Vancouver Island has thousands of caves and many of them are close to Campbell River. Head south along the Oceanside route to explore the Horne Lake Caves. Go north to spelunk in the Artlish River Caves or the Little Huson Cave. To the west, the Upana Caves are near Gold River. Further west, in Nootka Sound, there are more than fifty caves, some of which are several miles long. For details about caving in our region visit the Vancouver Island Abound website.
In and On the Water
With its ocean coastline and multitude of rivers and lakes, it's no surprise that water activities are some of the most popular pastimes of all in Campbell River.
Beaching and Boating
Pack a picnic lunch and head along the Oceanside Route Highway 19A to one of our low-tide sandy beaches or raft or whitewater kayak down the Oyster, Nimpkish, or Gold Rivers. The ocean and many of our lakes are great for swimming. Nearby McIvor Lake is the locals' choice for swimming and water skiing. Buttle Lake provides good freshwater fishing while Upper Campbell Lake and Roberts Lake are excellent spots for windsurfing.

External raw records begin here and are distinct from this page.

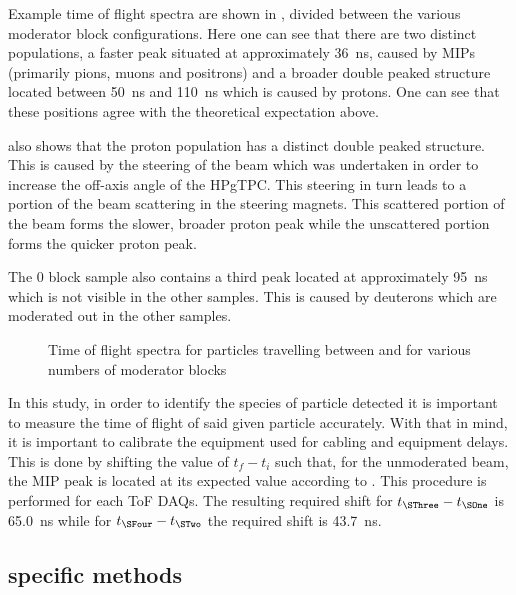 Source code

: Example time of flight spectra are shown in , divided between the various moderator block configurations.
Here one can see that there are two distinct populations, a faster peak situated at approximately \SI{36}{\nano\second}, caused by MIPs (primarily pions, muons and positrons) and a broader double peaked structure located between \SI{50}{\nano\second} and \SI{110}{\nano\second} which is caused by protons.
One can see that these positions agree with the theoretical expectation above.

 also shows that the proton population has a distinct double peaked structure.
This is caused by the steering of the beam which was undertaken in order to increase the off-axis angle of the HPgTPC.
This steering in turn leads to a portion of the beam scattering in the steering magnets.
This scattered portion of the beam forms the slower, broader proton peak while the unscattered portion forms the quicker proton peak.

The 0 block sample also contains a third peak located at approximately \SI{95}{\nano\second} which is not visible in the other samples.
This is caused by deuterons which are moderated out in the other samples.

\begin{figure}[h]
  \begin{adjustbox}{max totalsize={.8\linewidth}, center}
    
  \end{adjustbox}
  \caption[Time of flight spectra for particles travelling between \SOne and \SThree for various numbers of moderator blocks]{Time of flight spectra for particles travelling between \SOne and \SThree for various numbers of moderator blocks}
  \label{fig:s3Tof}
\end{figure}

In this study, in order to identify the species of particle detected it is important to measure the time of flight of said given particle accurately.
With that in mind, it is important to calibrate the equipment used for cabling and equipment delays.
This is done by shifting the value of $t_{f}-t_{i}$ such that, for the unmoderated beam, the MIP peak is located at its expected value according to .
This procedure is performed for each ToF DAQs.
The resulting required shift for $t_{\SThree} - t_{\SOne}$ is \SI{65.0}{\nano\second} while for $t_{\SFour} - t_{\STwo}$ the required shift is \SI{43.7}{\nano\second}.

\subsection{\SThree specific methods}
\label{sec:hptpc_beam_flux:methods:s3}


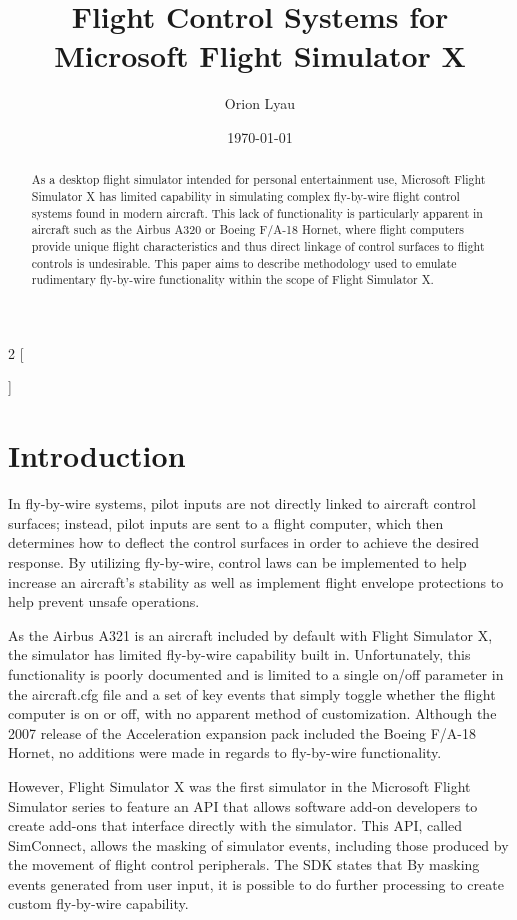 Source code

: \documentclass[10pt]{article}
\title{Flight Control Systems for Microsoft Flight Simulator X}
\author{Orion Lyau}
\date{\today}
\begin{document}
\begin{multicols}{2}
[
\maketitle
\begin{abstract}
\noindent As a desktop flight simulator intended for personal entertainment use, Microsoft Flight Simulator X has limited capability in simulating complex fly-by-wire flight control systems found in modern aircraft.  This lack of functionality is particularly apparent in aircraft such as the Airbus A320 or Boeing F/A-18 Hornet, where flight computers provide unique flight characteristics and thus direct linkage of control surfaces to flight controls is undesirable.  This paper aims to describe methodology used to emulate rudimentary fly-by-wire functionality within the scope of Flight Simulator X.
\end{abstract}
]

\section{Introduction}

In fly-by-wire systems, pilot inputs are not directly linked to aircraft control surfaces; instead, pilot inputs are sent to a flight computer, which then determines how to deflect the control surfaces in order to achieve the desired response.  By utilizing fly-by-wire, control laws can be implemented to help increase an aircraft's stability as well as implement flight envelope protections to help prevent unsafe operations.

As the Airbus A321 is an aircraft included by default with Flight Simulator X, the simulator has limited fly-by-wire capability built in.  Unfortunately, this functionality is poorly documented and is limited to a single on/off parameter in the aircraft.cfg file and a set of key events that simply toggle whether the flight computer is on or off, with no apparent method of customization.  Although the 2007 release of the Acceleration expansion pack included the Boeing F/A-18 Hornet, no additions were made in regards to fly-by-wire functionality.

However, Flight Simulator X was the first simulator in the Microsoft Flight Simulator series to feature an API that allows software add-on developers to create add-ons that interface directly with the simulator.  This API, called SimConnect, allows the masking of simulator events, including those produced by the movement of flight control peripherals.  The SDK states that   By masking events generated from user input, it is possible to do further processing to create custom fly-by-wire capability.


\end{multicols}
\end{document}
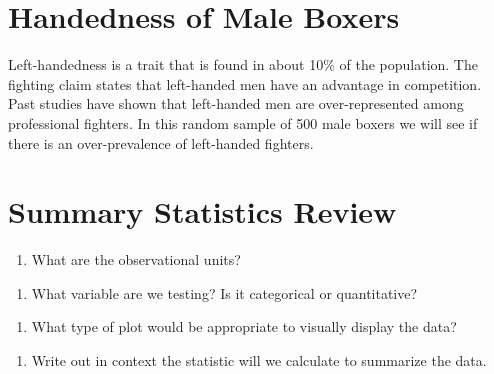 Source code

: \documentclass[
]{report}
\providecommand{\tightlist}{%
  \setlength{\itemsep}{0pt}\setlength{\parskip}{0pt}}
\begin{document}
\hypertarget{handedness-of-male-boxers}{%
\section{Handedness of Male Boxers}\label{handedness-of-male-boxers}}

Left-handedness is a trait that is found in about 10\% of the population. The fighting claim states that left-handed men have an advantage in competition. Past studies have shown that left-handed men are over-represented among professional fighters. In this random sample of 500 male boxers we will see if there is an over-prevalence of left-handed fighters.

\hypertarget{summary-statistics-review}{%
\section{Summary Statistics Review}\label{summary-statistics-review}}

\begin{enumerate}
\def\labelenumi{\arabic{enumi}.}
\tightlist
\item
  What are the observational units?
\end{enumerate}

\vspace{0.5in}

\begin{enumerate}
\def\labelenumi{\arabic{enumi}.}
\setcounter{enumi}{1}
\tightlist
\item
  What variable are we testing? Is it categorical or quantitative?
\end{enumerate}

\vspace{1in}

\begin{enumerate}
\def\labelenumi{\arabic{enumi}.}
\setcounter{enumi}{2}
\tightlist
\item
  What type of plot would be appropriate to visually display the data?
\end{enumerate}

\vspace{1in}

\begin{enumerate}
\def\labelenumi{\arabic{enumi}.}
\setcounter{enumi}{3}
\tightlist
\item
  Write out in context the statistic will we calculate to summarize the data.
\end{enumerate}
\end{document}
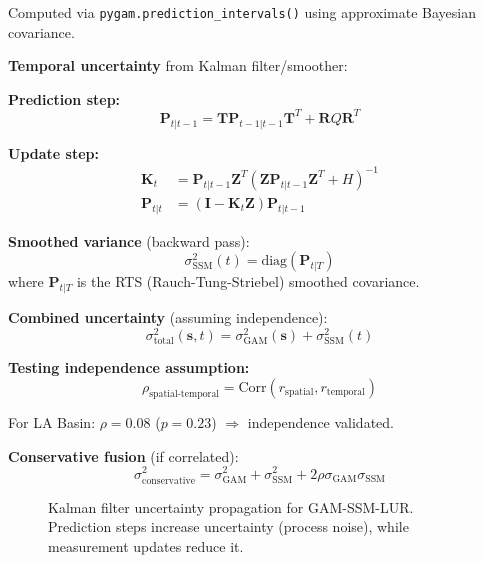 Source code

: \documentclass[11pt,letterpaper]{article}
\begin{document}
Computed via \texttt{pygam.prediction\_intervals()} using approximate Bayesian covariance.

\textbf{Temporal uncertainty} from Kalman filter/smoother:

\textbf{Prediction step:}
\begin{equation}
\mathbf{P}_{t|t-1} = \mathbf{T} \mathbf{P}_{t-1|t-1} \mathbf{T}^T + \mathbf{R} Q \mathbf{R}^T
\label{eq:kalman_prediction}
\end{equation}

\textbf{Update step:}
\begin{align}
\mathbf{K}_t &= \mathbf{P}_{t|t-1} \mathbf{Z}^T (\mathbf{Z} \mathbf{P}_{t|t-1} \mathbf{Z}^T + H)^{-1} \label{eq:kalman_gain} \\
\mathbf{P}_{t|t} &= (\mathbf{I} - \mathbf{K}_t \mathbf{Z}) \mathbf{P}_{t|t-1} \label{eq:kalman_update}
\end{align}

\textbf{Smoothed variance} (backward pass):
\begin{equation}
\sigma^2_{\text{SSM}}(t) = \text{diag}(\mathbf{P}_{t|T})
\label{eq:ssm_variance}
\end{equation}
where $\mathbf{P}_{t|T}$ is the RTS (Rauch-Tung-Striebel) smoothed covariance.

\textbf{Combined uncertainty} (assuming independence):
\begin{equation}
\sigma^2_{\text{total}}(\mathbf{s}, t) = \sigma^2_{\text{GAM}}(\mathbf{s}) + \sigma^2_{\text{SSM}}(t)
\label{eq:gam_ssm_combined}
\end{equation}

\textbf{Testing independence assumption:}
\begin{equation}
\rho_{\text{spatial-temporal}} = \text{Corr}(r_{\text{spatial}}, r_{\text{temporal}})
\label{eq:independence_test}
\end{equation}

For LA Basin: $\rho = 0.08$ ($p = 0.23$) $\Rightarrow$ independence validated.

\textbf{Conservative fusion} (if correlated):
\begin{equation}
\sigma^2_{\text{conservative}} = \sigma^2_{\text{GAM}} + \sigma^2_{\text{SSM}} + 2\rho \sigma_{\text{GAM}} \sigma_{\text{SSM}}
\label{eq:conservative_fusion}
\end{equation}

\begin{figure}[h]
\centering
\caption{Kalman filter uncertainty propagation for GAM-SSM-LUR. Prediction steps increase uncertainty (process noise), while measurement updates reduce it.}
\label{fig:kalman_uncertainty}
\end{figure}
\end{document}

Desolation Sound Provincial Marine Park is British Columbia's largest marine park. Its scenery, relatively sheltered waters, and warm summer climate make it a sailing, kayaking, and pleasure boating mecca. You'll also find many other marine parks in our area, such as those on Quadra and Cortes Islands. Skippered and bare boat charters are available if you're not bringing your own vessel, and there are numerous safe overnight moorages and anchorages, too.
Kayaking and Canoeing
Campbell River is the gateway to the Discovery Islands group, an unparalleled paddling area. There's nothing quite like a saltwater kayak for exploring remote islands and uninhabited coves. This quiet mode of travel often allows you to get much closer to marine and land wildlife than if you were on foot or in a motorized craft. Bring your own kayak or rent one from a local shop, lessons and guides are available. You can chart your own journey or sign up for an eco-tour. Canoeing is also popular-the Sayward Forest Canoe/portage route is a 50 kilometre (30 mile) circuit encompassing eleven lakes, and takes approximately 3-4 days to complete the full circuit. We recommend doing the route counter-clockwise from summer to early fall. Numerous B.C. Forest Service Recreation sites are located along the route that provide adequate overnight camping facilities. Popular put-in spots are: Gosling Bay on Campbell Lake, Morton Lake, Strathcona Dam, Loveland Bay, Forbes Landing and McIvor Lake.
And then there's the diving. The Jacques Cousteau Society rated diving in Discovery Passage as second only to diving in the Red Sea! As well as enjoying clear water and abundant sea life, divers can explore the 110 metre long (366 feet long) HMCS Columbia, a decommissioned navy ship that was sunk as a diving attraction in 1996. More on scuba diving in Campbell River.
Snorkeling with Salmon
One adventure that is truly unique to the Campbell River area is the now fabled "Snorkel with the Salmon". Rent a mask, fins snorkel and wetsuit or go on a guided tour and witness face to face the migration of the 5 species and the hundreds of thousands of salmon that come home to the Campbell River system to spawn. Start your adventure at the old logging bridge and float 2 1/2 kilometers to the estuary, keep your eyes peeled because you are likely to come face to face with some of the biggest Chinook in the world or perhaps if the timing is right you may see tens of thousands of Pink salmon wrestling their way upstream to spawn in their ancestral gravel beds. There is no other place in the world that offers this adventure. The best time to witness the spawning runs is from late July to late October.